Make the copy match the entries below exactly, with no pictures carried over.

Data to examine:
# # # # #
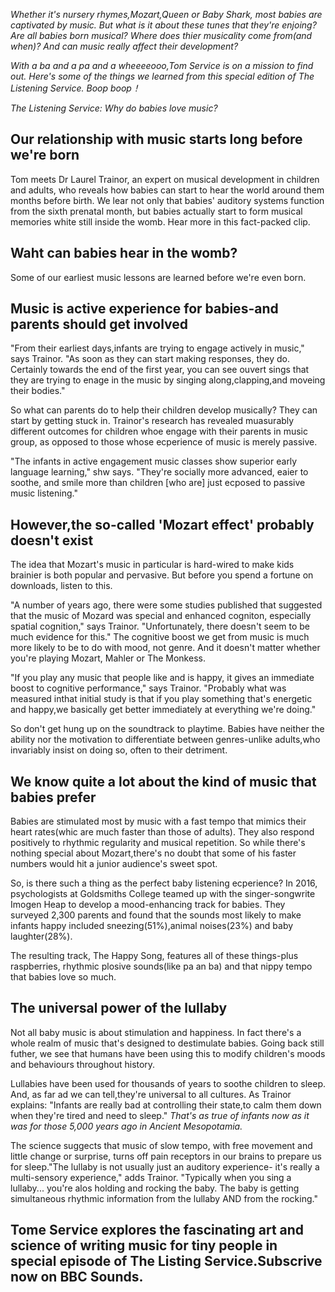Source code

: *Whether it's nursery rhymes,Mozart,Queen or Baby Shark, most babies are captivated by music. But what is it about these tunes that they're enjoing? Are all babies born musical? Where does thier musicality come from(and when)? And can music really affect their development?*

_With a ba and a pa and a wheeeeooo,Tom Service is on a mission to find out. Here's some of the things we learned from this special edition of The Listening Service. Boop boop！_

*The Listening Service: Why do babies love music?*

## Our relationship with music starts long before we're born

Tom meets Dr Laurel Trainor, an expert on musical development in children and adults, who reveals how babies can start to hear the world around them months before birth. We lear not only that babies' auditory systems function from the sixth prenatal month, but babies actually start to form musical memories white still inside the womb. Hear more in this fact-packed clip.

## Waht can babies hear in the womb?

Some of our earliest music lessons are learned before we're even born.

## Music is active experience for babies-and parents should get involved

"From their earliest days,infants are trying to engage actively in music," says Trainor. "As soon as they can start making responses, they do. Certainly towards the end of the first year, you can see ouvert sings that they are trying to enage in the music by singing along,clapping,and moveing their bodies."

So what can parents do to help their children develop musically? They can start by getting stuck in. Trainor's research has revealed muasurably different outcomes for children whoe engage with their parents in music group, as opposed to those whose ecperience of music is merely passive.

"The infants in active engagement music classes show superior early language learning," shw says. "They're socially more advanced, eaier to soothe, and smile more than children [who are] just ecposed to passive music listening."

## However,the so-called 'Mozart effect' probably doesn't exist

The idea that Mozart's music in particular is hard-wired to make kids brainier is both popular and pervasive. But before you spend a fortune on downloads, listen to this.

"A number of years ago, there were some studies published that suggested that the music of Mozard was special and enhanced cogniton, especially spatial cognition," says Trainor. "Unfortunately, there doesn't seem to be much evidence for this." The cognitive boost we get from music is much more likely to be to do with mood, not genre. And it doesn't matter whether you're playing Mozart, Mahler or The Monkess.

"If you play any music that people like and is happy, it gives an immediate boost to cognitive performance," says Trainor. "Probably what was measured inthat initial study is that if you play something that's energetic and happy,we basically get better immediately at everything we're doing."

So don't get hung up on the soundtrack to playtime. Babies have neither the ability nor the motivation to differentiate between genres-unlike adults,who invariably insist on doing so, often to their detriment.

## We know quite a lot about the kind of music that babies prefer

Babies are stimulated most by music with a fast tempo that mimics their heart rates(whic are much faster than those of adults). They also respond positively to rhythmic regularity and musical repetition. So while there's nothing special about Mozart,there's no doubt that some of his faster numbers would hit a junior audience's sweet spot.

So, is there such a thing as the perfect baby listening ecperience? In 2016, psychologists at Goldsmiths College teamed up with the singer-songwrite Imogen Heap to develop a mood-enhancing track for babies. They surveyed 2,300 parents and found that the sounds most likely to make infants happy included sneezing(51%),animal noises(23%) and baby laughter(28%).

The resulting track, The Happy Song, features all of these things-plus raspberries, rhythmic plosive sounds(like pa an ba) and that nippy tempo that babies love so much.

## The universal power of the lullaby

Not all baby music is about stimulation and happiness. In fact there's a whole realm of music that's designed to destimulate babies. Going back still futher, we see that humans have been using this to modify children's moods and behaviours throughout history.

Lullabies have been used for thousands of years to soothe children to sleep. And, as far ad we can tell,they're universal to all cultures. As Trainor explains: "Infants are really bad at controlling their state,to calm them down when they're tired and need to sleep." _That's as true of infants now as it was for those 5,000 years ago in Ancient Mesopotamia._

The science suggects that music of slow tempo, with free movement and little change or surprise, turns off pain receptors in our brains to prepare us for sleep."The lullaby is not usually just an auditory experience- it's really a multi-sensory experience," adds Trainor. "Typically when you sing a lullaby... you're alos holding and rocking the baby. The baby is getting simultaneous rhythmic information from the lullaby AND from the rocking."

## Tome Service explores the fascinating art and science of writing music for tiny people in special episode of The Listing Service.Subscrive now on BBC Sounds.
# # # # #
Answer section:
Source code

: *Whether it's nursery rhymes,Mozart,Queen or Baby Shark, most babies are captivated by music. But what is it about these tunes that they're enjoing? Are all babies born musical? Where does thier musicality come from(and when)? And can music really affect their development?*

_With a ba and a pa and a wheeeeooo,Tom Service is on a mission to find out. Here's some of the things we learned from this special edition of The Listening Service. Boop boop！_

*The Listening Service: Why do babies love music?*

## Our relationship with music starts long before we're born

Tom meets Dr Laurel Trainor, an expert on musical development in children and adults, who reveals how babies can start to hear the world around them months before birth. We lear not only that babies' auditory systems function from the sixth prenatal month, but babies actually start to form musical memories white still inside the womb. Hear more in this fact-packed clip.

## Waht can babies hear in the womb?

Some of our earliest music lessons are learned before we're even born.

## Music is active experience for babies-and parents should get involved

"From their earliest days,infants are trying to engage actively in music," says Trainor. "As soon as they can start making responses, they do. Certainly towards the end of the first year, you can see ouvert sings that they are trying to enage in the music by singing along,clapping,and moveing their bodies."

So what can parents do to help their children develop musically? They can start by getting stuck in. Trainor's research has revealed muasurably different outcomes for children whoe engage with their parents in music group, as opposed to those whose ecperience of music is merely passive.

"The infants in active engagement music classes show superior early language learning," shw says. "They're socially more advanced, eaier to soothe, and smile more than children [who are] just ecposed to passive music listening."

## However,the so-called 'Mozart effect' probably doesn't exist

The idea that Mozart's music in particular is hard-wired to make kids brainier is both popular and pervasive. But before you spend a fortune on downloads, listen to this.

"A number of years ago, there were some studies published that suggested that the music of Mozard was special and enhanced cogniton, especially spatial cognition," says Trainor. "Unfortunately, there doesn't seem to be much evidence for this." The cognitive boost we get from music is much more likely to be to do with mood, not genre. And it doesn't matter whether you're playing Mozart, Mahler or The Monkess.

"If you play any music that people like and is happy, it gives an immediate boost to cognitive performance," says Trainor. "Probably what was measured inthat initial study is that if you play something that's energetic and happy,we basically get better immediately at everything we're doing."

So don't get hung up on the soundtrack to playtime. Babies have neither the ability nor the motivation to differentiate between genres-unlike adults,who invariably insist on doing so, often to their detriment.

## We know quite a lot about the kind of music that babies prefer

Babies are stimulated most by music with a fast tempo that mimics their heart rates(whic are much faster than those of adults). They also respond positively to rhythmic regularity and musical repetition. So while there's nothing special about Mozart,there's no doubt that some of his faster numbers would hit a junior audience's sweet spot.

So, is there such a thing as the perfect baby listening ecperience? In 2016, psychologists at Goldsmiths College teamed up with the singer-songwrite Imogen Heap to develop a mood-enhancing track for babies. They surveyed 2,300 parents and found that the sounds most likely to make infants happy included sneezing(51%),animal noises(23%) and baby laughter(28%).

The resulting track, The Happy Song, features all of these things-plus raspberries, rhythmic plosive sounds(like pa an ba) and that nippy tempo that babies love so much.

## The universal power of the lullaby

Not all baby music is about stimulation and happiness. In fact there's a whole realm of music that's designed to destimulate babies. Going back still futher, we see that humans have been using this to modify children's moods and behaviours throughout history.

Lullabies have been used for thousands of years to soothe children to sleep. And, as far ad we can tell,they're universal to all cultures. As Trainor explains: "Infants are really bad at controlling their state,to calm them down when they're tired and need to sleep." _That's as true of infants now as it was for those 5,000 years ago in Ancient Mesopotamia._

The science suggects that music of slow tempo, with free movement and little change or surprise, turns off pain receptors in our brains to prepare us for sleep."The lullaby is not usually just an auditory experience- it's really a multi-sensory experience," adds Trainor. "Typically when you sing a lullaby... you're alos holding and rocking the baby. The baby is getting simultaneous rhythmic information from the lullaby AND from the rocking."

## Tome Service explores the fascinating art and science of writing music for tiny people in special episode of The Listing Service.Subscrive now on BBC Sounds.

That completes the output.